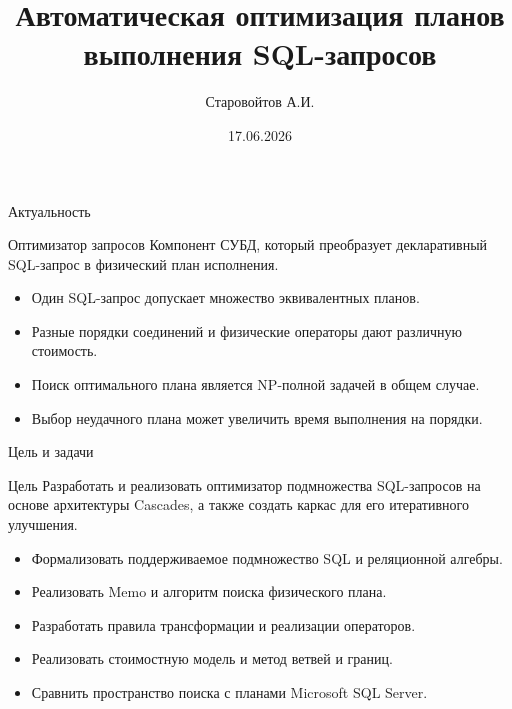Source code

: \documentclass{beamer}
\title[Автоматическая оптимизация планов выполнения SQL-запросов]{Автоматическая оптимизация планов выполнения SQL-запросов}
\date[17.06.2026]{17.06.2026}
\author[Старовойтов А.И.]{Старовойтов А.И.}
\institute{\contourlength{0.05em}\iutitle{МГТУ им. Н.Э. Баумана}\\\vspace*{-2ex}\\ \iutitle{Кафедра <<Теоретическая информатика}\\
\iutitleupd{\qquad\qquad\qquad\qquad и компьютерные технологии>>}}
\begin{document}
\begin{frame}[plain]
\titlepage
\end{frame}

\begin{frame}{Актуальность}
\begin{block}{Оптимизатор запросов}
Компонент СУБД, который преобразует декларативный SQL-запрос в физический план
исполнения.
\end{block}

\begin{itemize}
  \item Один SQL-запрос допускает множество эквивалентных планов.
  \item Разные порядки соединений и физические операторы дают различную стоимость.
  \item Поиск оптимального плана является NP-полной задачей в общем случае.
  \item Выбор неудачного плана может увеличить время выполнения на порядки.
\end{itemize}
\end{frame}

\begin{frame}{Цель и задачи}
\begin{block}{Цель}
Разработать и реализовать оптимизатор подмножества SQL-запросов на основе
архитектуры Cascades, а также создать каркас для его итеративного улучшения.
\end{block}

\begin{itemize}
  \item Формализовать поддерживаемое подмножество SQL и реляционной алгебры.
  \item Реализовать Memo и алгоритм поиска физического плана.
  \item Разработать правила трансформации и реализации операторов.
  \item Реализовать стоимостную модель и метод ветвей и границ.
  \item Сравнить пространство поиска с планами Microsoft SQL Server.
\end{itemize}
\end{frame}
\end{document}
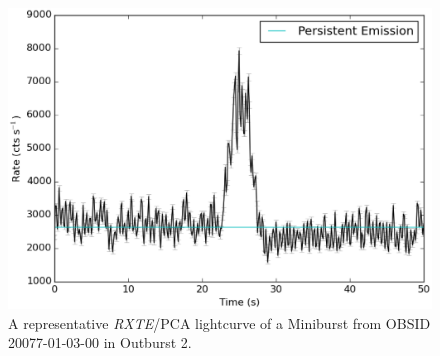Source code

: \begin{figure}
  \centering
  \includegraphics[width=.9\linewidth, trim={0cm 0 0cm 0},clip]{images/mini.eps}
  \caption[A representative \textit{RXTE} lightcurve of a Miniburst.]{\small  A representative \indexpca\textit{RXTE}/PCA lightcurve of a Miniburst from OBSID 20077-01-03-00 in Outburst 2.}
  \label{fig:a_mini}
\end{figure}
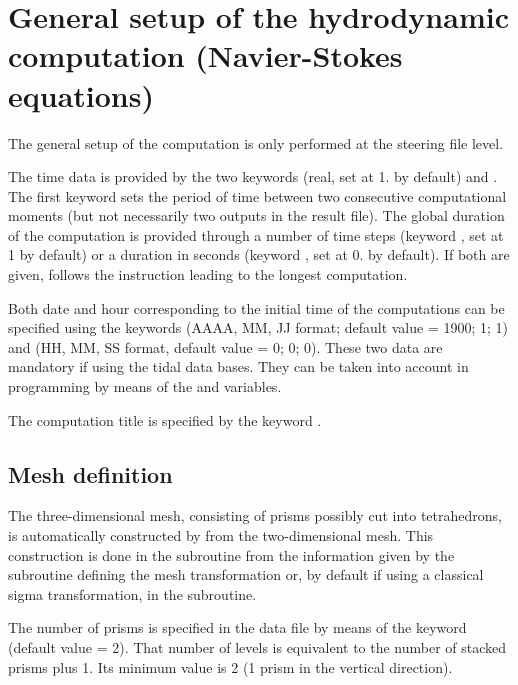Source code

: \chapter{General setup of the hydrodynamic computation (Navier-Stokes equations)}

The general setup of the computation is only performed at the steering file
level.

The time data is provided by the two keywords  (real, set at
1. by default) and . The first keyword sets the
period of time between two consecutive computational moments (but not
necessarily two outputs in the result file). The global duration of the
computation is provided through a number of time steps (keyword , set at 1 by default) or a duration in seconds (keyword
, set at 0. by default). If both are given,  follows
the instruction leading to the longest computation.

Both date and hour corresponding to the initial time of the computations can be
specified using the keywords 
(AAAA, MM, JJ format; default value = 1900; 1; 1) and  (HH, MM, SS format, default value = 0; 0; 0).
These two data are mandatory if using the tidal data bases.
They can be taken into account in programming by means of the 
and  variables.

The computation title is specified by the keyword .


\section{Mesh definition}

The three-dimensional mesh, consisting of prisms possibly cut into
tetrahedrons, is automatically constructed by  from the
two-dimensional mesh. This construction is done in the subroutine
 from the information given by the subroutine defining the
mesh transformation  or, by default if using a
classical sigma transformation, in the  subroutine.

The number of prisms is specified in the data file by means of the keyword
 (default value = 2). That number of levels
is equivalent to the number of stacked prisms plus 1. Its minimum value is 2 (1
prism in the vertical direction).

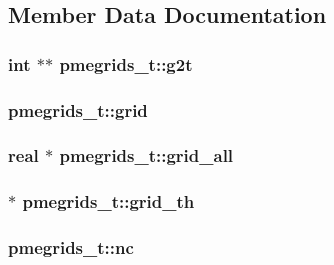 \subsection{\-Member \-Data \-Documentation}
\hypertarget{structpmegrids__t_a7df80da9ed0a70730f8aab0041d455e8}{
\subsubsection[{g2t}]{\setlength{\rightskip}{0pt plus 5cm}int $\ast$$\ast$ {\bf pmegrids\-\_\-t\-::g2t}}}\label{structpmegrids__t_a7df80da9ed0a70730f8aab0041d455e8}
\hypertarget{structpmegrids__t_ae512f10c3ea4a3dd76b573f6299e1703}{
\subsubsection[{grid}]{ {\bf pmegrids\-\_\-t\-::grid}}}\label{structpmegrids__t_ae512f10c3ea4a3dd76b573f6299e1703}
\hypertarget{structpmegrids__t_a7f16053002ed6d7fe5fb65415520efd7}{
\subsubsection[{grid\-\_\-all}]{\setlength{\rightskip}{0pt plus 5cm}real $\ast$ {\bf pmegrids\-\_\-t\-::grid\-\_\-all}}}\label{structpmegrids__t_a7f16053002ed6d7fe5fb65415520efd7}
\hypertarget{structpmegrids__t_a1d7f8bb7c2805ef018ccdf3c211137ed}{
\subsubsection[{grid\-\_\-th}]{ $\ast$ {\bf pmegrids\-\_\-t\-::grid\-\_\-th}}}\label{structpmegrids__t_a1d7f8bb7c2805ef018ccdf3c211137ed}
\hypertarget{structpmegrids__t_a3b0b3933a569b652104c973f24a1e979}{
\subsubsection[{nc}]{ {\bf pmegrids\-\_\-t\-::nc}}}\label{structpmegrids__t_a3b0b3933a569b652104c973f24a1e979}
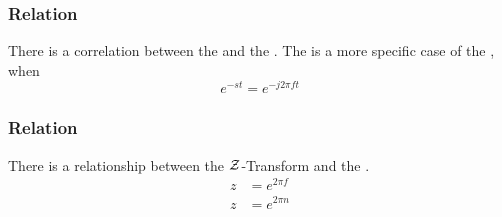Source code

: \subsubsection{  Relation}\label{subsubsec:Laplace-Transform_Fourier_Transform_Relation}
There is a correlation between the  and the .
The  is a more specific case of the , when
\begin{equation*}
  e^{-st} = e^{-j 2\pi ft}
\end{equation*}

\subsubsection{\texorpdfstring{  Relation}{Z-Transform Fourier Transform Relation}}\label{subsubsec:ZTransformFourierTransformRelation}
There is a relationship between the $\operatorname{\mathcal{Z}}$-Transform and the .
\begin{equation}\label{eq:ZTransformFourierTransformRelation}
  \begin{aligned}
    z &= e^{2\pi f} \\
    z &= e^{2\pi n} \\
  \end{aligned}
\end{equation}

----------------

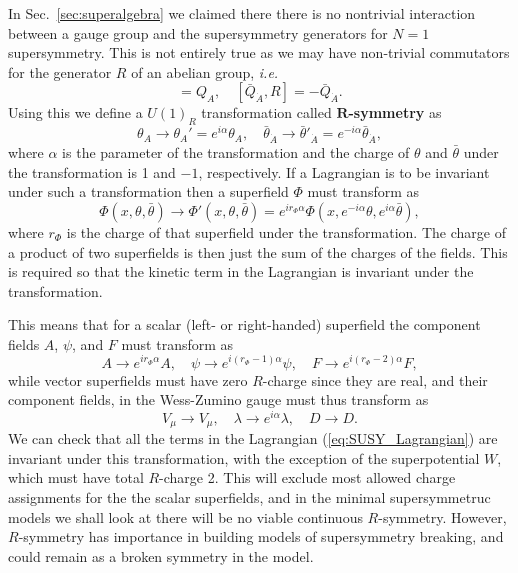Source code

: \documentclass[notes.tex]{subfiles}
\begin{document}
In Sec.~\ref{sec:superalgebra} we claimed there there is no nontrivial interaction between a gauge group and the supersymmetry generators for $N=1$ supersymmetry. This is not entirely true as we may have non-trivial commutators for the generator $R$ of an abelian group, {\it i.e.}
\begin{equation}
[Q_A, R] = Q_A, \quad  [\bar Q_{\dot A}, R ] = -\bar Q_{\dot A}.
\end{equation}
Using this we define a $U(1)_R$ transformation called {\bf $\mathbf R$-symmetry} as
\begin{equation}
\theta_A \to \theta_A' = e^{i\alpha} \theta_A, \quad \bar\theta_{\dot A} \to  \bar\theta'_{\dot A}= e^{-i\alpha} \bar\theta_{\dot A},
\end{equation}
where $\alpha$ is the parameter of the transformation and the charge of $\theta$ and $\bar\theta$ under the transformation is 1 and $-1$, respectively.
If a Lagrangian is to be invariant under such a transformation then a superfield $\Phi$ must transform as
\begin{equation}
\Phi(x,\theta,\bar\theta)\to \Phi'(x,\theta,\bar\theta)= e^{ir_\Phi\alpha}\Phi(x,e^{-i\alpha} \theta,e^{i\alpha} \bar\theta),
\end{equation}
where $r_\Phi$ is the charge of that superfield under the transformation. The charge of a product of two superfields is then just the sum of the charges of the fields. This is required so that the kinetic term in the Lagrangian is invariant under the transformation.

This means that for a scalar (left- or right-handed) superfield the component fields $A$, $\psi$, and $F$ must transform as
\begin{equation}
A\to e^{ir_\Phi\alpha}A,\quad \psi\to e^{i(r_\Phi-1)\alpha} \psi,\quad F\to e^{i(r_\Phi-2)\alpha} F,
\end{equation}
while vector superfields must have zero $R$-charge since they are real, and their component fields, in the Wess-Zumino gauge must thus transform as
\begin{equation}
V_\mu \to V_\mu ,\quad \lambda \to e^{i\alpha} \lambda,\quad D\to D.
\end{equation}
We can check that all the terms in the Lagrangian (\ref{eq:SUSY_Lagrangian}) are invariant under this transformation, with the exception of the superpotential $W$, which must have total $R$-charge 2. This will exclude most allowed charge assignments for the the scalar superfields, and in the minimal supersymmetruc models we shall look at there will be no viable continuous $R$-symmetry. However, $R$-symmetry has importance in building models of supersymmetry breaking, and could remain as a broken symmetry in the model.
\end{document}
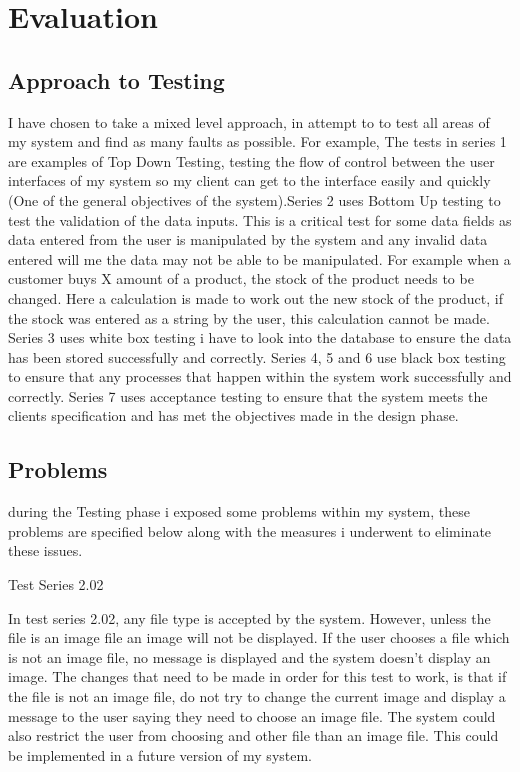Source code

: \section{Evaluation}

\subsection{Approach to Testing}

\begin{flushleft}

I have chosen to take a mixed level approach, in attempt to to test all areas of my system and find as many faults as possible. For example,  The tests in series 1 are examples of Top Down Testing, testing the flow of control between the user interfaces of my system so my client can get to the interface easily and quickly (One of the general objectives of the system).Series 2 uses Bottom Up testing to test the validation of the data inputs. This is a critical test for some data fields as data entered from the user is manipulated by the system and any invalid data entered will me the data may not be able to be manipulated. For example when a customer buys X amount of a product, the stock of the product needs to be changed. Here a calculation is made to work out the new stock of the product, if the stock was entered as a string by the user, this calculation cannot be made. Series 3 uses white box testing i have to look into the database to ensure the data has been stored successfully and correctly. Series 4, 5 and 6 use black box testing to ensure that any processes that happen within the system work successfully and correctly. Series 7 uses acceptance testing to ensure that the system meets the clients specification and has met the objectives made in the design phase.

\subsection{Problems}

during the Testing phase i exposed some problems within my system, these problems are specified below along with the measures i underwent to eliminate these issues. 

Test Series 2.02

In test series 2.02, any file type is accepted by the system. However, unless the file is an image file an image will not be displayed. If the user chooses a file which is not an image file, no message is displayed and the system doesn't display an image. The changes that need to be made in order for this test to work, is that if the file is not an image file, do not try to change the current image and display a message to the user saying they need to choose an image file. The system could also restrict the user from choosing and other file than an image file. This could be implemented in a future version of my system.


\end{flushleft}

----------------

Show every line of the entries above where the word "duration" occurs.

• **Task result**
necessarily two outputs in the result file). The global duration of the
computation is provided through a number of time steps (keyword , set at 1 by default) or a duration in seconds (keyword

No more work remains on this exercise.